The new 37-unit building. Stephen Antonaros, Architect

Development approved in the Mission

The Planning Commission approved a 37,441-square-foot, 37-unit residential building to be constructed on the empty lot at 1863 Mission Street on Thursday afternoon. The approval came after a lengthy discretionary review, which resulted in an attorney for the developer striking a private settlement with neighborhood groups, including United to Save the Mission. The details of the settlement weren’t disclosed at Thursday’s meeting, but United to Save the Mission had asked to include more affordable units and reserve the 1,425 square-foot ground-floor for a local non-profit organization instead of a restaurant. The development is a project of Michael Mamone of Corovan LLC.

March for College

Mission Graduates will hold its 7th annual March for College today between the hours of 3 p.m. and 6 p.m. It starts at 16th and Mission. Students at several elementary schools including Marshall, Bryant, Flynn and Sanchez, as well as Everett Middle School, will begin at their schools. Students will march by City College on 22nd and Bartlett and then continue on to John O’Connell High School on Folsom Street. Volunteers from John O’Connell will help with activities and events, and will also host a college fair at their campus from 4 p.m. to 6 p.m.  

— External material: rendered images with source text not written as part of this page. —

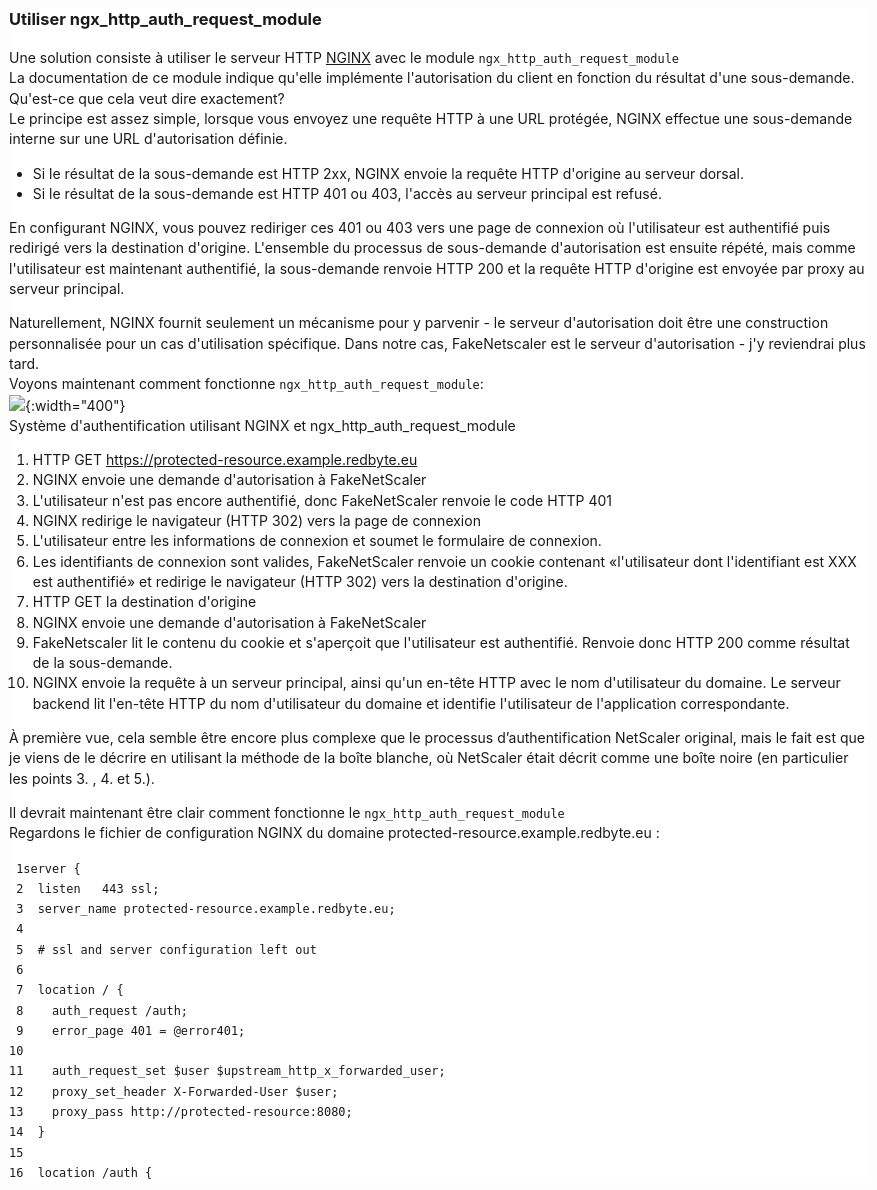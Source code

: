 ### Utiliser ngx_http_auth_request_module

Une solution consiste à utiliser le serveur HTTP [NGINX](https://nginx.org/) avec le module `ngx_http_auth_request_module`  
La documentation de ce module indique qu'elle implémente l'autorisation du client en fonction du résultat d'une sous-demande.   
Qu'est-ce que cela veut dire exactement?   
Le principe est assez simple, lorsque vous envoyez une requête HTTP à une URL protégée, NGINX effectue une sous-demande interne sur une URL d'autorisation définie.   

* Si le résultat de la sous-demande est HTTP 2xx, NGINX envoie la requête HTTP d'origine au serveur dorsal.   
* Si le résultat de la sous-demande est HTTP 401 ou 403, l'accès au serveur principal est refusé.   

En configurant NGINX, vous pouvez rediriger ces 401 ou 403 vers une page de connexion où l'utilisateur est authentifié puis redirigé vers la destination d'origine. L'ensemble du processus de sous-demande d'autorisation est ensuite répété, mais comme l'utilisateur est maintenant authentifié, la sous-demande renvoie HTTP 200 et la requête HTTP d'origine est envoyée par proxy au serveur principal.

Naturellement, NGINX fournit seulement un mécanisme pour y parvenir - le serveur d'autorisation doit être une construction personnalisée pour un cas d'utilisation spécifique. Dans notre cas, FakeNetscaler est le serveur d'autorisation - j'y reviendrai plus tard.   
Voyons maintenant comment fonctionne `ngx_http_auth_request_module`:  
![](fakenetscaler.png){:width="400"}  
Système d'authentification utilisant NGINX et ngx_http_auth_request_module

1.    HTTP GET https://protected-resource.example.redbyte.eu
2.    NGINX envoie une demande d'autorisation à FakeNetScaler
3.    L'utilisateur n'est pas encore authentifié, donc FakeNetScaler renvoie le code HTTP 401
4.    NGINX redirige le navigateur (HTTP 302) vers la page de connexion
5.    L'utilisateur entre les informations de connexion et soumet le formulaire de connexion.
6.    Les identifiants de connexion sont valides, FakeNetScaler renvoie un cookie contenant «l'utilisateur dont l'identifiant est XXX est authentifié» et redirige le navigateur (HTTP 302) vers la destination d'origine.
7.    HTTP GET la destination d'origine
8.    NGINX envoie une demande d'autorisation à FakeNetScaler
9.    FakeNetscaler lit le contenu du cookie et s'aperçoit que l'utilisateur est authentifié. Renvoie donc HTTP 200 comme résultat de la sous-demande.
10.    NGINX envoie la requête à un serveur principal, ainsi qu'un en-tête HTTP avec le nom d'utilisateur du domaine. Le serveur backend lit l'en-tête HTTP du nom d'utilisateur du domaine et identifie l'utilisateur de l'application correspondante. 

À première vue, cela semble être encore plus complexe que le processus d’authentification NetScaler original, mais le fait est que je viens de le décrire en utilisant la méthode de la boîte blanche, où NetScaler était décrit comme une boîte noire (en particulier les points 3. , 4. et 5.).

Il devrait maintenant être clair comment fonctionne le `ngx_http_auth_request_module`  
Regardons le fichier de configuration NGINX du domaine protected-resource.example.redbyte.eu :

```
 1server {
 2  listen   443 ssl;
 3  server_name protected-resource.example.redbyte.eu;
 4
 5  # ssl and server configuration left out
 6
 7  location / {
 8    auth_request /auth;
 9    error_page 401 = @error401;
10
11    auth_request_set $user $upstream_http_x_forwarded_user;
12    proxy_set_header X-Forwarded-User $user;
13    proxy_pass http://protected-resource:8080;
14  }
15
16  location /auth {
```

Tonight a tribute to Salvadoran poet Roque Dalton (1935-1975)

Poets Leticia Hernandez and Jessica Mejia and Professor Felix Kury (SFSU) will explore the legacy of one of the most important and original voices of Latin America.  
Acción Latina, 2958 24th Street from 6-9.

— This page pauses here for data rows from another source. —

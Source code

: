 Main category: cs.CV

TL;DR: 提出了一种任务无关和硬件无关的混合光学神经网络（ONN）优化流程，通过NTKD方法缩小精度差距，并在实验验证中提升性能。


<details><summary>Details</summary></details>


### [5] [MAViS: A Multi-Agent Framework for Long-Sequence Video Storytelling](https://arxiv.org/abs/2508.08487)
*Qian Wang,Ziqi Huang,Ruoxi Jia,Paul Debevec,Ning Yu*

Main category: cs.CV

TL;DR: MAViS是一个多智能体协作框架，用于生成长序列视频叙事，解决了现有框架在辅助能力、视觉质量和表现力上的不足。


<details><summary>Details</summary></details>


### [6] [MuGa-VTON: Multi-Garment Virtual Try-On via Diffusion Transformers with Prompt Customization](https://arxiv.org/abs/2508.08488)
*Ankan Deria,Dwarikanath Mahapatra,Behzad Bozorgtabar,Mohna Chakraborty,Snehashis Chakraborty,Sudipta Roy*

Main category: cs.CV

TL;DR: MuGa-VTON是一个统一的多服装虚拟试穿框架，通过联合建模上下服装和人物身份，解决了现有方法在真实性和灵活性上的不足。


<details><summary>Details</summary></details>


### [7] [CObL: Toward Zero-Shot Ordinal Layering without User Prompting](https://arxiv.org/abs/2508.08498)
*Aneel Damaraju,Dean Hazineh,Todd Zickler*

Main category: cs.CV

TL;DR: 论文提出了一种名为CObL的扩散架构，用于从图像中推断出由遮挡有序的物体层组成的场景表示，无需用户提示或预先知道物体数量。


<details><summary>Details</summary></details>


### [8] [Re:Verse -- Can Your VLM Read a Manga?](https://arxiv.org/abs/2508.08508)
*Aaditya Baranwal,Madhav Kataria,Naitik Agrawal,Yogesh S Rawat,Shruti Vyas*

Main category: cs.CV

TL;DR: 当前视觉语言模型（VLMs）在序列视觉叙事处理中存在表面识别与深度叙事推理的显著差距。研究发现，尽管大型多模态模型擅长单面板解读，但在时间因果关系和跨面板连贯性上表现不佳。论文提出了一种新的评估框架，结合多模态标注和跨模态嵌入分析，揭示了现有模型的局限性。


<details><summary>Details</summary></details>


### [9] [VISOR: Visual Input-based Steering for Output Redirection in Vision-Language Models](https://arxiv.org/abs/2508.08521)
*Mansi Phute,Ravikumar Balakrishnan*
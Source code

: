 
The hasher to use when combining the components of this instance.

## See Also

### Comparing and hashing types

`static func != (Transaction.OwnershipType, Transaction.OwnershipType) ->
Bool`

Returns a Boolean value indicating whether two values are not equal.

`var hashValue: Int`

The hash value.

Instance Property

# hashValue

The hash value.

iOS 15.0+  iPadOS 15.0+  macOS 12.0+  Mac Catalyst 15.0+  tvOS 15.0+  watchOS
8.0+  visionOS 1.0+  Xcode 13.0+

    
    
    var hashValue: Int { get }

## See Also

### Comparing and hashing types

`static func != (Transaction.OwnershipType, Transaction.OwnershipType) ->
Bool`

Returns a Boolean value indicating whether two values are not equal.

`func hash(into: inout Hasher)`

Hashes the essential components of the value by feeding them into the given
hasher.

Bonus: There is also an ongoing photography show about the roots of Carnaval in the Mission.

Dance Mission Theater presents Comhar on Saturday

Dance Mission Theater’s Comhar, a unique collaboration between artists, activists, healers, researchers and community will be presented twice on Saturday. The afternoon and evening of performance, talk and ritual will examine the stark realities and effects of health disparity and trauma, specifically in how the two relate to HIV/AIDS acquisition and transmission.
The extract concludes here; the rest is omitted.